骸骨から聞こえるうめき声にムラサキがおびえる。

 だんだんと声が大きくなり

「助けて、苦しい、殺して」

「あぁ、早く。早く、呪石を、もっと生贄を…」

「いやだぁ…術の生贄なんていやだぁ…島の外に、自由を…」

「あの、呪術師ども、よくも、私たちの家族を殺して…」

「呪ってやる、呪ってやる」


 と子供から大人のあらゆる者の怨念の声が大きくなっていく。


「あ、主様、な、何か言ってますよ、あの死神…」


「あの死神が言ってるんじゃないよ…言わせてるんだよ…この島で自分の命を生贄にささげた呪術師と、島に来てしまって呪石を作るために生贄になった人たちの魂…怨念があの死神の中に閉じ込められてる…死神の食糧(餌)として…」


「そんな…ひどい…」


「あぁ、あぁ…アタシを馬鹿にした、やつらが、いる…」


 イエローの説明を受けてイースとムラサキが悲惨な表情を浮かべた。

 

「あぁ、ムラサキ…なんで、おまえだけ、生きてるんだよ…」


「村長の、お気に入りが…本当は魔法も呪術も、つかえるくせに…馬鹿なやつだ…」


「力があるから、村長に嫉妬されて…何もできないって、嘘を信じこまされて…本当に馬鹿なガキだ…自分が愛されているのでなく、島での生活に暇を感じた老婆の潰しのために生かされているなど知らず」


 死神の腹からいくつかの魂が見えムラサキに向け冷たい言葉と視線を向けた。


「何を言って…アタシが魔法を…バァバが、嘘ついてた…? 嘘だぁ!! 」 


「まって!! ムラサキ!!」


 住民たちの負の感情に当てられ死神に向けムラサキが叫ぶ。。

 上級のアンデット達は生物の負の感情を利用し獲物を誘い出す力がある。

 そして、誘い出された獲物は戦意喪失しそのままアンデットに食われる。


 だが、ムラサキは正気を保てていた。
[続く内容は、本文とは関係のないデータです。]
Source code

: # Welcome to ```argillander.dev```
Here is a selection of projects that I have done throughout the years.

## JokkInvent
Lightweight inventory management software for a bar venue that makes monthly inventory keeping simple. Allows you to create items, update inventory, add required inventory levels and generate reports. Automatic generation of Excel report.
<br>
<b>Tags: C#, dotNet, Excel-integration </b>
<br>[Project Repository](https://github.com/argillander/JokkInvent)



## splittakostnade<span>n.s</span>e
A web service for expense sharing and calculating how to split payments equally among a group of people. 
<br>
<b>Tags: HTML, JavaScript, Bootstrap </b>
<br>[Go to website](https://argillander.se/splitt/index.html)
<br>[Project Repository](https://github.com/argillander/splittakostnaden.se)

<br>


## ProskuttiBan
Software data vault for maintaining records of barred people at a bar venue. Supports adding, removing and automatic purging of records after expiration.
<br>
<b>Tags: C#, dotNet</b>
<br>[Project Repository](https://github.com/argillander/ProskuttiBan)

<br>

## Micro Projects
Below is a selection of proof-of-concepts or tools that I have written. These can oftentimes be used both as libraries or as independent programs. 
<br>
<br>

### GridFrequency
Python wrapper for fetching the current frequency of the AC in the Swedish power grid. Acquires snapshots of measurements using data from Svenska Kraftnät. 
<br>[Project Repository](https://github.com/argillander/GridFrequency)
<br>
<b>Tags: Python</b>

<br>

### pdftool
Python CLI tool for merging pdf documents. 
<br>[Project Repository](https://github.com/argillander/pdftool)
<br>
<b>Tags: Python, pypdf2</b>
イエローの紫芋カレーには毒や呪いに対して抵抗効果があり、もしカレーを食べていなかったら正気を保てず無防備のまま死神に魂を狩られていた。


「ライジング!! 」


 雷を身にまといムラサキと死神の間に入る。


「ムラサキしっかりして!! あなたのおばあさんは、ちゃんとあなたを愛していた!! 死神はあなたの魂を食らうために、おばあさんの負の感情を利用してるだけよぉ!! 」


「邪魔をするでない、小娘…ムラサキ…ほれ、私の元においで…」


 死神の顔に老婆ことバァバの顔が出た。


「こいつ、いつまでもおばあさんの魂を…!!」


「さぁ、ムラサキ…おいで…バァバを一人寂しくするつもりかい? 赤子だったお前は確かに魔法の才能どころか呪術の力まで受け継ぐ才能はあったさ…あの船の旗とお前の持つ証から、おそらく才能ある貴族か王族の生まれだろうと予想はできたさぁ…」


 老婆の顔がどんどん歪んでいく。死神は食らった人間の魂だけでなく記憶を取り込む。それは、親兄弟に負の感情をぶつけ餌を多く得るための子狡さを超えた最悪の能力だった。